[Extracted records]
►

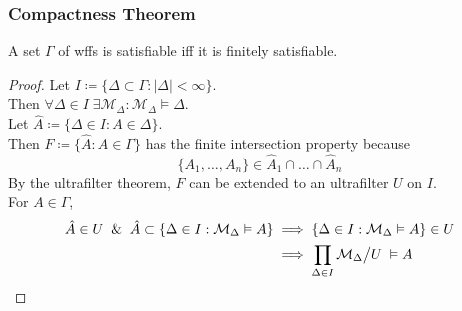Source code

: \documentclass[UTF8,aspectratio=43,11pt,colorlinks,compress,openany]{beamer}%
\begin{document}
\begin{frame}\frametitle{Compactness Theorem}
\setlength\abovedisplayskip{0pt}
\setlength\belowdisplayskip{0pt}
	\begin{corollary}
		A set $\Gamma$ of wffs is satisfiable iff it is finitely satisfiable.
	\end{corollary}
	\begin{proof}
		Let $I\coloneqq \big\{\Delta\subset\Gamma: |\Delta|<\infty\big\}$.\\
		Then $\forall \Delta\in I\;\exists \mathcal{M}_\Delta: \mathcal{M}_\Delta\vDash\Delta$.\\
		Let $\hat{A}\coloneqq \{\Delta\in I: A\in\Delta\}$.\\
		Then $F\coloneqq \{\hat{A}: A\in\Gamma\}$ has the finite intersection property because
		\[\{A_1,\dots, A_n\}\in\hat{A}_1\cap\dots\cap\hat{A}_n\]
		By the ultrafilter theorem, $F$ can be extended to an ultrafilter $U$ on $I$.\\
		For $A\in\Gamma$,
		\begin{align*}
		\hat{A}\in U\;\;\&\;\;\hat{A}\subset\{\Delta\in I:\mathcal{M}_\Delta\vDash A\}&\implies\{\Delta\in I:\mathcal{M}_\Delta\vDash A\}\in U\\
		&\implies\prod\limits_{\Delta\in I}\mathcal{M}_\Delta\big\slash U\;\vDash A
		\end{align*}
	\end{proof}
\end{frame}
\end{document}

◄

Tell how many lines in the entries contain the string "vDash". Give the number and nothing more.

3